Technology giant Computer Sciences Corporation (CSC) is facing a mass boycott of its services after becoming the latest business to be caught up in the US ‘war on terror’.
The company, whose technology, data and outsourcing clients include Royal Mail, Orange, Coca-Cola, Diageo, Transport for London, and Virgin Atlantic, is one of a number of corporations – including Acxiom and CACI – which work for the intelligence services.
Now CSC has been accused of working with the CIA on illegal rendition flights – in which aircraft are used to move prisoners internationally in so-called ‘torture taxis’.
The company has been linked in court documents to the rendition of German citizen Khaled El-Masri, whose case against CIA collaborators in the Macedonian intelligence services is pending at the European Court of Human Rights.
El-Masri, a greengrocer from Neu-Ulm, was abducted in Macedonia on 31 December 2003 after being mistaken for a known terrorist by the CIA.
According to testimony he was blindfolded, beaten, sodomised, chained, hooded, drugged, flown to Afghanistan, and then to Albania on a plane allegedly chartered by CSC, where he was left on a remote road in the middle of the night approximately 1,500km from his home.
Human rights charity Reprieve has gathered documents that it says demonstrate CSC had been contracted to this and other illegal CIA renditions, and is calling for a boycott.
Reprieve has already written to Transport for London (TfL) which has paid CSC £100m on a temporary contract awarded in 2007. It has also written to the Ministry of Defence, which recently awarded CSC a £400m contract to administer pensions for veterans.
“We believe it is unethical for companies like Transport for London to give significant contracts to CSC,” said the charity. “We have done research on other companies who have contractual relationships with CSC and will be writing to them.”
In a written statement CSC said: “For over 50 years [we have] supported governments and private sector organisations, and done so within the law. As a matter of principle, CSC does not comment on speculation about its customers or their activities.”
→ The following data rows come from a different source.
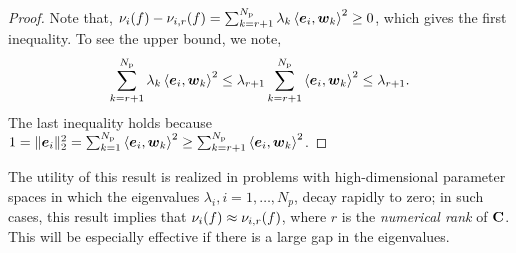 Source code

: \begin{proof} 


Note that, $\nu_i(f) - \act{f}{i}{r}= \sum_{k=r+1}^\Np \lambda_k \ip{\vec{e}_i}{\vec{w}_k}^2 \geq 0$,
which gives the first inequality. To see the upper bound, we note,
\[
   \sum_{k=r+1}^\Np \lambda_k \ip{\vec{e}_i}{\vec{w}_k}^2 \leq \lambda_{r+1} \sum_{k=r+1}^\Np \ip{\vec{e}_i}{\vec{w}_k}^2
   \leq \lambda_{r+1}. 
\]
The last inequality holds because 
$1 = \|\vec{e}_i\|_2^2 = 
\sum_{k = 1}^\Np \ip{\vec{e}_i}{\vec{w}_k}^2 
\geq \sum_{k=r+1}^\Np \ip{\vec{e}_i}{\vec{w}_k}^2$.
\end{proof} 
The utility of this result is realized in problems with 
high-dimensional parameter spaces in which 
the eigenvalues $\lambda_i, i=1,\ldots,N_p$, decay rapidly to zero; in 
such cases, this result implies that  $\nu_i(f) \approx \act{f}{i}{r}$,
where $r$ is the \emph{numerical rank} of $\mat{C}$.  This will be especially
effective if there is a large gap in the eigenvalues.  


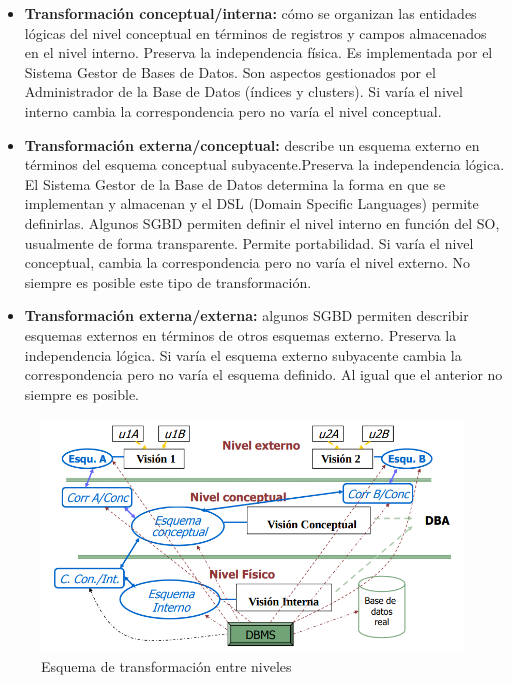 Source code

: \documentclass[a4paper,11pt]{article}
\begin{document}
\begin{itemize}
\item \textbf{Transformación conceptual/interna:} cómo se organizan las entidades lógicas del nivel conceptual en términos de registros y campos almacenados en el nivel interno. Preserva la independencia física. Es implementada por el Sistema Gestor de Bases de Datos. Son aspectos gestionados por el Administrador de la Base de Datos (índices y clusters). Si varía el nivel interno cambia la correspondencia pero no varía el nivel conceptual.

\item \textbf{Transformación externa/conceptual:} describe un esquema externo en términos del esquema conceptual subyacente.Preserva la independencia lógica. El Sistema Gestor de la Base de Datos determina la forma en que se implementan y almacenan y el DSL (Domain Specific Languages) permite definirlas. Algunos SGBD permiten definir el nivel interno en función del SO, usualmente de forma transparente. Permite portabilidad. Si varía el nivel conceptual, cambia la correspondencia pero no varía el nivel externo. No siempre es posible este tipo de transformación.

\item \textbf{Transformación externa/externa:} algunos SGBD permiten describir esquemas externos en términos de otros esquemas externo. Preserva la independencia lógica. Si varía el esquema externo subyacente cambia la correspondencia pero no varía el esquema definido. Al igual que el anterior no siempre es posible.
\end{itemize}

\begin{figure}
\includegraphics[scale=0.7]{correspondencia_niveles.png}
\caption{Esquema de transformación entre niveles}
\end{figure}
\end{document}
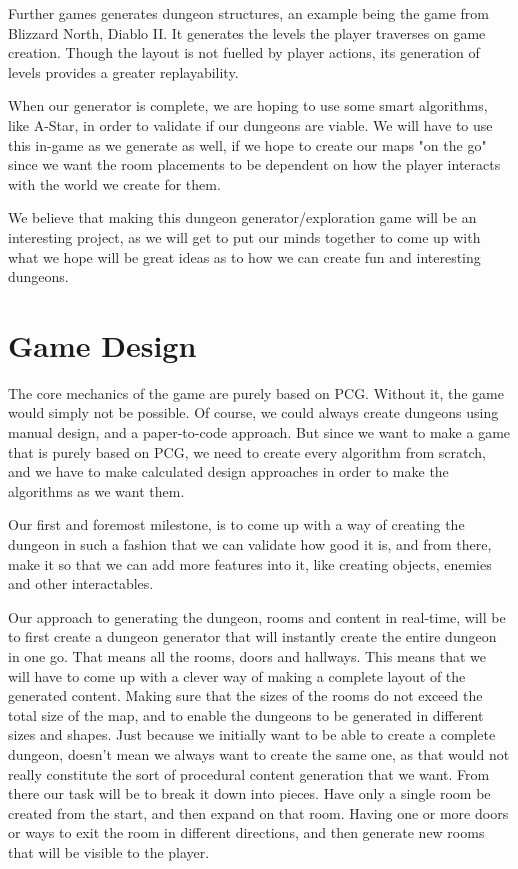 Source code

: \documentclass[conference,compsoc]{IEEEtran}
\begin{document}
Further games generates dungeon structures, an example being the game from Blizzard North, Diablo II\cite{Diablo2}. It generates the levels the player traverses on game creation. Though the layout is not fuelled by player actions, its generation of levels provides a greater replayability. 

When our generator is complete, we are hoping to use some smart algorithms, like A-Star, in order to validate if our dungeons are viable. We will have to use this in-game as we generate as well, if we hope to create our maps "on the go" since we want the room placements to be dependent on how the player interacts with the world we create for them.

We believe that making this dungeon generator/exploration game will be an interesting project, as we will get to put our minds together to come up with what we hope will be great ideas as to how we can create fun and interesting dungeons. 

\section{Game Design}
The core mechanics of the game are purely based on PCG. Without it, the game would simply not be possible. Of course, we could always create dungeons using manual design, and a paper-to-code approach. But since we want to make a game that is purely based on PCG, we need to create every algorithm from scratch, and we have to make calculated design approaches in order to make the algorithms as we want them.

Our first and foremost milestone, is to come up with a way of creating the dungeon in such a fashion that we can validate how good it is, and from there, make it so that we can add more features into it, like creating objects, enemies and other interactables. 

Our approach to generating the dungeon, rooms and content in real-time, will be to first create a dungeon generator that will instantly create the entire dungeon in one go. That means all the rooms, doors and hallways. This means that we will have to come up with a clever way of making a complete layout of the generated content. Making sure that the sizes of the rooms do not exceed the total size of the map, and to enable the dungeons to be generated in different sizes and shapes. Just because we initially want to be able to create a complete dungeon, doesn't mean we always want to create the same one, as that would not really constitute the sort of procedural content generation that we want. 
From there our task will be to break it down into pieces. Have only a single room be created from the start, and then expand on that room. Having one or more doors or ways to exit the room in different directions, and then generate new rooms that will be visible to the player.
\end{document}
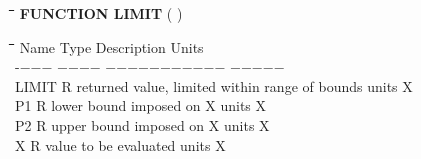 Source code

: \bigskip
\nwln
\begin{tabbing}
\hspace{1.27cm}\=\hspace{1.27cm}\=\hspace{1.27cm}\=\hspace{1.27cm}\=%
\hspace{1.27cm}\=\hspace{1.27cm}\=\hspace{1.27cm}\=\hspace{1.27cm}\=%
\hspace{1.27cm}\=\hspace{1.27cm}\=\kill
{\bf FUNCTION LIMIT}\> \> \> ( )
\end{tabbing}
\nwln
\begin{tabbing}
\hspace{1.27cm}\=\hspace{1.27cm}\=\hspace{1.27cm}\=\hspace{1.27cm}\=%
\hspace{1.27cm}\=\hspace{1.27cm}\=\hspace{1.27cm}\=\hspace{1.27cm}\=%
\hspace{1.27cm}\=\hspace{1.27cm}\=\kill
Name    \> \> Type   \> Description                                        \> \> \> \> \> \> \> Units\\
-$-$$-$$-$    \> \> $-$$-$$-$$-$   \> $-$$-$$-$$-$$-$$-$$-$$-$$-$$-$$-$                                        \> \> \> \> \> \> \> $-$$-$$-$$-$$-$\\
LIMIT   \> \> R   \> returned value, limited within range of bounds     \> \> \> \> \> \> \> units X\\
P1      \> \> R   \> lower bound imposed on X                           \> \> \> \> \> \> \> units X\\
P2      \> \> R   \> upper bound imposed on X                           \> \> \> \> \> \> \> units X\\
X       \> \> R   \> value to be evaluated                              \> \> \> \> \> \> \> units X
\end{tabbing}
CSC is not the first business for face problems over its links to intelligence services. Back in 2004, a group of 256 Iraqis sued CACI International and Titan Corporation (now L-3 Services) in the US federal court. The plaintiffs, former prisoners, allege that the companies directed and participated in torture, war crimes, crimes against humanity, sexual assault, as well as cruel, inhuman and degrading treatment at Abu Ghraib prison. The case is still pending.